LIfe under an active volcano.

http://www.aljazeera.com/mritems/imagecache/mbdxxlarge/mritems/Images/2015/12/24/
It was June 1877 and summer in the Sierra. The dry, Andean wind carried specks of ash that sprinkled down upon the sprawling haciendas and lush swaths of green pastures as hundreds of farm animals grazed at the foot of Cotopaxi, one of the world's highest active volcanoes.
Since the beginning of the year, the majestic snow capped summit, standing at more than 5,800 metres, had belched out small puffs of smoke and ash.
In the capital, Quito, the churches were silent and the doors remained locked.
It was an unusual time for the city. The interim head of the church had been forced into exile by the military dictator, General Ignacio de Veintemilla, who people suspected of murdering the Archbishop of Quito by lacing his chalice of wine with poison during the Good Friday prayers. 
Residents of Quito shunned and feared him. A year before, the general had ridden to power through a violent coup and a three-month civil war with forces loyal to the deposed president, Antonio Borrero.
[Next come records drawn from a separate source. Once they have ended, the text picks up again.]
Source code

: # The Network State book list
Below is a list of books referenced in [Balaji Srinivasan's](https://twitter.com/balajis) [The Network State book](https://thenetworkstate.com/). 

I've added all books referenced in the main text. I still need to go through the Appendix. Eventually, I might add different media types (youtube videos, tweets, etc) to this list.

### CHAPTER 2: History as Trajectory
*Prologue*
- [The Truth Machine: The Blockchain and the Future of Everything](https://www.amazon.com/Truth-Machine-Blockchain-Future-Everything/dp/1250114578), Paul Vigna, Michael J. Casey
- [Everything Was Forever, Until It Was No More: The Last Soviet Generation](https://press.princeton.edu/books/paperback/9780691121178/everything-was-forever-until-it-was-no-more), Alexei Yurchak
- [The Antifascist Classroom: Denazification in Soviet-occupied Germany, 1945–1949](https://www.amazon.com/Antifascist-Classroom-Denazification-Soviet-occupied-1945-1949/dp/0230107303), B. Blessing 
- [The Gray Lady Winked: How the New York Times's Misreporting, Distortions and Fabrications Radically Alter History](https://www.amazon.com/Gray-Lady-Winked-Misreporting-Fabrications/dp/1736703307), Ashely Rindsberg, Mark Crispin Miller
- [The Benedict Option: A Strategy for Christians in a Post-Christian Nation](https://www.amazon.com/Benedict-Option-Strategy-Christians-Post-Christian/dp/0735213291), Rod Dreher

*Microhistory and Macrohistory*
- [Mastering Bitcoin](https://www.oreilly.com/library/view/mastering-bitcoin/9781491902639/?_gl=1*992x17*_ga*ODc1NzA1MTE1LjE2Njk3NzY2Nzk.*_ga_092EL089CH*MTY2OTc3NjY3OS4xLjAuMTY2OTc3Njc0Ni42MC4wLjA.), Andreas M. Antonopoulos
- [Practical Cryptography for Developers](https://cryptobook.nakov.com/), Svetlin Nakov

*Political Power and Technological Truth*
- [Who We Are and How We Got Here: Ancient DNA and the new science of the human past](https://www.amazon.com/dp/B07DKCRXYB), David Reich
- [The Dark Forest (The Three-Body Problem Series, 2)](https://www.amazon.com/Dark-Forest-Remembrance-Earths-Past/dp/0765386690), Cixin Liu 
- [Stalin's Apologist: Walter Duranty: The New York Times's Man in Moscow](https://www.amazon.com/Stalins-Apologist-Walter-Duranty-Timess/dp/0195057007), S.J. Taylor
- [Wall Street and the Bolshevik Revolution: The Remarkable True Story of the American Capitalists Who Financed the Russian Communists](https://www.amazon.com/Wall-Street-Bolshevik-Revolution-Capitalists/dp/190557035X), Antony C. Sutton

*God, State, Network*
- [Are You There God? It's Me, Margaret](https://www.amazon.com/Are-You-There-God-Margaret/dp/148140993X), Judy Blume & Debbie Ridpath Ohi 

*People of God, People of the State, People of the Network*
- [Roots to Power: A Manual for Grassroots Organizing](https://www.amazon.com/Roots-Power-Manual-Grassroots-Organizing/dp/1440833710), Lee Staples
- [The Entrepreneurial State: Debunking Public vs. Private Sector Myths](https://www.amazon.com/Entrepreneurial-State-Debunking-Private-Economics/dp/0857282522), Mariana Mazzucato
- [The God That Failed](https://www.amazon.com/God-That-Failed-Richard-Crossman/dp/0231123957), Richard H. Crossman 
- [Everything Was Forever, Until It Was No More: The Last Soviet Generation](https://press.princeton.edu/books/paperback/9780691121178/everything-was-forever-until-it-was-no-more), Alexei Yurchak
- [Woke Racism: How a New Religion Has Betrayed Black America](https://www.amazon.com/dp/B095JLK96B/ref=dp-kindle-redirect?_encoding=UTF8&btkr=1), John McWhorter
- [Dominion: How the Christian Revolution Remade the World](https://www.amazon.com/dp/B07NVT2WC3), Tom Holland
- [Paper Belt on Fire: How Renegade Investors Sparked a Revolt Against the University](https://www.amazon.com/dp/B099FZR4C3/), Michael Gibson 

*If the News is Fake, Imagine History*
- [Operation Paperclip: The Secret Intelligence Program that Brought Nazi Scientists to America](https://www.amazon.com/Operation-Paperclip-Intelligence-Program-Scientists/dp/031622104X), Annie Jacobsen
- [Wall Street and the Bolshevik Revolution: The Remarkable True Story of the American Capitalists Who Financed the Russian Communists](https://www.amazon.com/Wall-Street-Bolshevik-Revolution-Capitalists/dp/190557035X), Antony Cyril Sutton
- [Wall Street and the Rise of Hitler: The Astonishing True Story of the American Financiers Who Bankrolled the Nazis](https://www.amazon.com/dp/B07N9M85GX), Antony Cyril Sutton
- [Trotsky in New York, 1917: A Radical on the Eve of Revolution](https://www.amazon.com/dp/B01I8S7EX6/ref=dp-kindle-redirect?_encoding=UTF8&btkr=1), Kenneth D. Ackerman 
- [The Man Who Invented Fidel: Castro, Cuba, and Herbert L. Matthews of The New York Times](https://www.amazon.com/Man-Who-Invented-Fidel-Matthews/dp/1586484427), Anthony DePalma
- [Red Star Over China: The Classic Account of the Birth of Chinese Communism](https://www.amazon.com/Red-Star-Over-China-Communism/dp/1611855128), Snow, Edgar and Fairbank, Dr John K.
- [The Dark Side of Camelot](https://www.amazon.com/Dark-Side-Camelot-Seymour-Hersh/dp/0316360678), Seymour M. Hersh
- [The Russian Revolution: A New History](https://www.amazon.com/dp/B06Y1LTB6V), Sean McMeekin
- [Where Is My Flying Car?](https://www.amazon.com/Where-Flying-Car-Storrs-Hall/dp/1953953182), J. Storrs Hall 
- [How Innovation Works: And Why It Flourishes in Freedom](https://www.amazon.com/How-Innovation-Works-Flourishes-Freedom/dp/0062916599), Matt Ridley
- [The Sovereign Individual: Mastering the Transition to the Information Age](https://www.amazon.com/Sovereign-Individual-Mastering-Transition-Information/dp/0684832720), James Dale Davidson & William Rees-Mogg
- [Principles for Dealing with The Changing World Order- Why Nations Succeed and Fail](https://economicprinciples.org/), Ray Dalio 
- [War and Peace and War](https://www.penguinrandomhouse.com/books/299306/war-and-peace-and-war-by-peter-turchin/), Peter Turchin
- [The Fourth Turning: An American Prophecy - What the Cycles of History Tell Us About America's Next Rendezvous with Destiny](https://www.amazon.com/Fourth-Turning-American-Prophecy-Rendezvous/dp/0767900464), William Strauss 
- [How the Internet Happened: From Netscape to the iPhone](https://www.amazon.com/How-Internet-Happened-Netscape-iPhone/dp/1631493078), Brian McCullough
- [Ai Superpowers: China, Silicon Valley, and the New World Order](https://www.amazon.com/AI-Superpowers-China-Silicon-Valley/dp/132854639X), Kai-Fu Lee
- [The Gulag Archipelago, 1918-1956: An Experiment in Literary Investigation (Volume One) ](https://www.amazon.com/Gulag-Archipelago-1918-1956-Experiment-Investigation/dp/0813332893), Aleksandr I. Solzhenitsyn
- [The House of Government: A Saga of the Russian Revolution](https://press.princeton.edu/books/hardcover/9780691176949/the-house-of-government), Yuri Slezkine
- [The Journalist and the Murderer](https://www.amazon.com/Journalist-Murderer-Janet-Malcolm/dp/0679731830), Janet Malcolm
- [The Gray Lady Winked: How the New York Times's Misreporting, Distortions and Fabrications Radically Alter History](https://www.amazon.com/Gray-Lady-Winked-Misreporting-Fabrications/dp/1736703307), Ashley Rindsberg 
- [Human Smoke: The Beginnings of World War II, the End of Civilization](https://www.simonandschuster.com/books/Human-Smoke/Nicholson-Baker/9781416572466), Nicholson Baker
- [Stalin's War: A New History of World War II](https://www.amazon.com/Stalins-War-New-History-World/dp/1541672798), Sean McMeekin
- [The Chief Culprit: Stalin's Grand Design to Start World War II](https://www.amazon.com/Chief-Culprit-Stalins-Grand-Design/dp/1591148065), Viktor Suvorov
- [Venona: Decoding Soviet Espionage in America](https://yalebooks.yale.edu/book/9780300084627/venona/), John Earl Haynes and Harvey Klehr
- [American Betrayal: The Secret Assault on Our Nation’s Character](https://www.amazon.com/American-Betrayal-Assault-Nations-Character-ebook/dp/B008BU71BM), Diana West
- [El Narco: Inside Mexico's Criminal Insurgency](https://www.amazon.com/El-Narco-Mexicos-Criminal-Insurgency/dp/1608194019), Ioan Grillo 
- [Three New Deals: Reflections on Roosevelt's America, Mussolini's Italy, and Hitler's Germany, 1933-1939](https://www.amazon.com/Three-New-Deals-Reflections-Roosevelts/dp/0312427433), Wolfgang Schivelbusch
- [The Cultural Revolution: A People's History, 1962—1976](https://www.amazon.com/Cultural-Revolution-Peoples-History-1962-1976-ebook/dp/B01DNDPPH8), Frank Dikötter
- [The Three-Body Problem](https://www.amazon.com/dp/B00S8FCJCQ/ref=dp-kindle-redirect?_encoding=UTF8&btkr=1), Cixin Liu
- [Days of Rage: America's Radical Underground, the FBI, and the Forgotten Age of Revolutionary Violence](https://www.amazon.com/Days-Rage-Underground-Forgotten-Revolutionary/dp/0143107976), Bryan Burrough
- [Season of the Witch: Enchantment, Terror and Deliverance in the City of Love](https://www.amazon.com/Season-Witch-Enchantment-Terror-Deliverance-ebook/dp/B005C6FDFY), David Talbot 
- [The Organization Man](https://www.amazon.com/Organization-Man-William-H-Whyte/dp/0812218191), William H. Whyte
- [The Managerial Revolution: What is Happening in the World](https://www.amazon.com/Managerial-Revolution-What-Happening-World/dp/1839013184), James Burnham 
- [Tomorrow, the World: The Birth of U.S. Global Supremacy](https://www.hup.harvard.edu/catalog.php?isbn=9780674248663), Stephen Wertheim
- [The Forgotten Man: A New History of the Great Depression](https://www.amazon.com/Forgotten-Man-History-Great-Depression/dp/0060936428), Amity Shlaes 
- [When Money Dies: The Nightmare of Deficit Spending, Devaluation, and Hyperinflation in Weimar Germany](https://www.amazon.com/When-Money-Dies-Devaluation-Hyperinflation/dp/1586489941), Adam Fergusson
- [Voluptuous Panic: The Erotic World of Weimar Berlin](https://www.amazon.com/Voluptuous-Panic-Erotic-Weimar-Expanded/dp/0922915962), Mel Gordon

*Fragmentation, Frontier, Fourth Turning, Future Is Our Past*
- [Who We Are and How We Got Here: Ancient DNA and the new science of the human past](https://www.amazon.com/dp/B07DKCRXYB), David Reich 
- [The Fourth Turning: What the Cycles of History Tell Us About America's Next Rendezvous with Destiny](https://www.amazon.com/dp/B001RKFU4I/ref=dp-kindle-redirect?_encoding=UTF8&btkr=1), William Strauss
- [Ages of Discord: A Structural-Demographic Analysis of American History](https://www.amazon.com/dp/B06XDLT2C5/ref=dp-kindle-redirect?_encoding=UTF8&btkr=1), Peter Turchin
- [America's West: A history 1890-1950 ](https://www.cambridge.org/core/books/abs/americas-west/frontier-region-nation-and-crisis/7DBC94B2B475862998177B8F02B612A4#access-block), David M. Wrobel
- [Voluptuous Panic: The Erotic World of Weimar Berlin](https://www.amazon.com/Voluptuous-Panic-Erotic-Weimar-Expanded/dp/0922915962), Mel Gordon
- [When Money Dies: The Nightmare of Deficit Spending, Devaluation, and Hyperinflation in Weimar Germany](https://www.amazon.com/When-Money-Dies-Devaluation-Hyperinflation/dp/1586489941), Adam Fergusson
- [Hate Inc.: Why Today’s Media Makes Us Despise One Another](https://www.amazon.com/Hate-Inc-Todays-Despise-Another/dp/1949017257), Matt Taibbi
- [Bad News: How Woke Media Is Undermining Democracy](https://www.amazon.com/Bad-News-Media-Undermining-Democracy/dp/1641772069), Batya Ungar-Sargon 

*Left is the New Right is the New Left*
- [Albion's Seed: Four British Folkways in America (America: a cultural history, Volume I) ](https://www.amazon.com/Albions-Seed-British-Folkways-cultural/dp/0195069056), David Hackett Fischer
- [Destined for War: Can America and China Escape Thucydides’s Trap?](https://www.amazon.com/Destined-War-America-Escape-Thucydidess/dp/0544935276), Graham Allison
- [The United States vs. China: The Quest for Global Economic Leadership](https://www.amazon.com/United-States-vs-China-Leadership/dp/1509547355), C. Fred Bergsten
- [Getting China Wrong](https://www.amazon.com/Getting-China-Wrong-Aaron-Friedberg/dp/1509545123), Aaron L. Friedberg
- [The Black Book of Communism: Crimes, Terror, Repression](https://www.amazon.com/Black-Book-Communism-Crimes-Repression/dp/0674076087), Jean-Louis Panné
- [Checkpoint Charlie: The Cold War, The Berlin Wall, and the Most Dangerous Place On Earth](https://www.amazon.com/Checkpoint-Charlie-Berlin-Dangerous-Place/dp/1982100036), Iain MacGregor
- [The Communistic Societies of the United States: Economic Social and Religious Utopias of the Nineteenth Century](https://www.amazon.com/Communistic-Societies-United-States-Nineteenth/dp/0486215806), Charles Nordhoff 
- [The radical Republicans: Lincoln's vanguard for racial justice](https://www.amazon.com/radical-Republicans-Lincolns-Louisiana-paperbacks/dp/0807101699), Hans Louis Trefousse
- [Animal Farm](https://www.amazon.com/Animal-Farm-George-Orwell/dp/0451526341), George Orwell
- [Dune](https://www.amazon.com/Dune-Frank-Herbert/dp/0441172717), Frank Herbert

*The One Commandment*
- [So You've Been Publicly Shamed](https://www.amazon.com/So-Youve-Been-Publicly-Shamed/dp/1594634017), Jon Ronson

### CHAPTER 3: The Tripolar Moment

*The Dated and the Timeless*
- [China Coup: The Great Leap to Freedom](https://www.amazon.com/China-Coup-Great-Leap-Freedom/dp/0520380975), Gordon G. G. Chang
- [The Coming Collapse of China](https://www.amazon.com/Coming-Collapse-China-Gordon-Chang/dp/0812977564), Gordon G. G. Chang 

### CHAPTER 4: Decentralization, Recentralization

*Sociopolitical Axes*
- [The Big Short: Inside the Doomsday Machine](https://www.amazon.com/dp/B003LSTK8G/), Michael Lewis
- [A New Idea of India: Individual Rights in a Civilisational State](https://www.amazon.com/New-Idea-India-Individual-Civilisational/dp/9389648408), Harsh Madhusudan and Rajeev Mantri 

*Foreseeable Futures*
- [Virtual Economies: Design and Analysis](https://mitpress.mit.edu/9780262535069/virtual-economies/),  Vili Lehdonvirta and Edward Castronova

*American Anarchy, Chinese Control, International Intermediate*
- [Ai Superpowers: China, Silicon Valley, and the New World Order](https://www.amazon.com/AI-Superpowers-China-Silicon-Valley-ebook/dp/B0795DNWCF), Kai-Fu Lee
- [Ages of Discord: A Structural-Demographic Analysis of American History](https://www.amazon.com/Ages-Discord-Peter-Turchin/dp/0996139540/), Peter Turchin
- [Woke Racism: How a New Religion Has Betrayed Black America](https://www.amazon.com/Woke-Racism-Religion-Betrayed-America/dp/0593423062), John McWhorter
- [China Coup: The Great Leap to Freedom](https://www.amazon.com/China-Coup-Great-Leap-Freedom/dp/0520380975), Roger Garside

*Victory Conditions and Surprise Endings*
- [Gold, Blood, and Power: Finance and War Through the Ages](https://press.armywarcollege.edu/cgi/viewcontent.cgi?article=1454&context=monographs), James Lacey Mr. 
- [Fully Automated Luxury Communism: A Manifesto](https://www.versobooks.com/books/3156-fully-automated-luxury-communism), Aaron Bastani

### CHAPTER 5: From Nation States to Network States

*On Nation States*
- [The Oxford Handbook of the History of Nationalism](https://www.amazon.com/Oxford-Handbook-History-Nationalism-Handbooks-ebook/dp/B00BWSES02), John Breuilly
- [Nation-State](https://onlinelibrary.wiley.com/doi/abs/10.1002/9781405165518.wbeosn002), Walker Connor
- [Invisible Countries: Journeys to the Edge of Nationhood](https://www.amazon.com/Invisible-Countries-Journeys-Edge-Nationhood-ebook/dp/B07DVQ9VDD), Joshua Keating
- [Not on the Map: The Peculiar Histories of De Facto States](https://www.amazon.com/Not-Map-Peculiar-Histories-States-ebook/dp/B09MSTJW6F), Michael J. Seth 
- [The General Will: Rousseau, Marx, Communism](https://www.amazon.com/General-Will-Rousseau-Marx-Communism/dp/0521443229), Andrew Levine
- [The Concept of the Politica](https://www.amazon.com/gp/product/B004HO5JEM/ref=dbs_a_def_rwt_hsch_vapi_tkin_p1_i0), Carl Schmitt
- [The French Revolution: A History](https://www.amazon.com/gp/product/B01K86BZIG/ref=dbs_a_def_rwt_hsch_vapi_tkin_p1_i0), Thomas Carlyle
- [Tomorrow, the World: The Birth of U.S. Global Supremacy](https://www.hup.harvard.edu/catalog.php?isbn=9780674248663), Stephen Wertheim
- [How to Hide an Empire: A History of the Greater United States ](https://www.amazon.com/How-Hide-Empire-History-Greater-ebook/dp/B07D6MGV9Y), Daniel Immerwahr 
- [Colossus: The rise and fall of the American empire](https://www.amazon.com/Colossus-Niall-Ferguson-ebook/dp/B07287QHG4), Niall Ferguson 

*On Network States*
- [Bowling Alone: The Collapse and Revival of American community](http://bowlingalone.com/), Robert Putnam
The streets of Quito were as turbulent as the skies above, which were slowly turning black and pouring a rain of ash.
Then, on the morning of June 26, Cotopaxi convulsed. A major eruption shook the ground beneath it. Torrents of water, hot gas and rock poured down, destroying factories and farmland, villages and small towns. An avalanche of mud filled nearby rivers, bursting their banks.
It took just over 30 minutes for the debris to reach the nearest town, Latacunga. Within 18 hours it had travelled west, reaching the Pacific coast.

Although Quito was spared the devastation, it was shrouded in complete darkness and the entire city was coated in a fine layer of ash.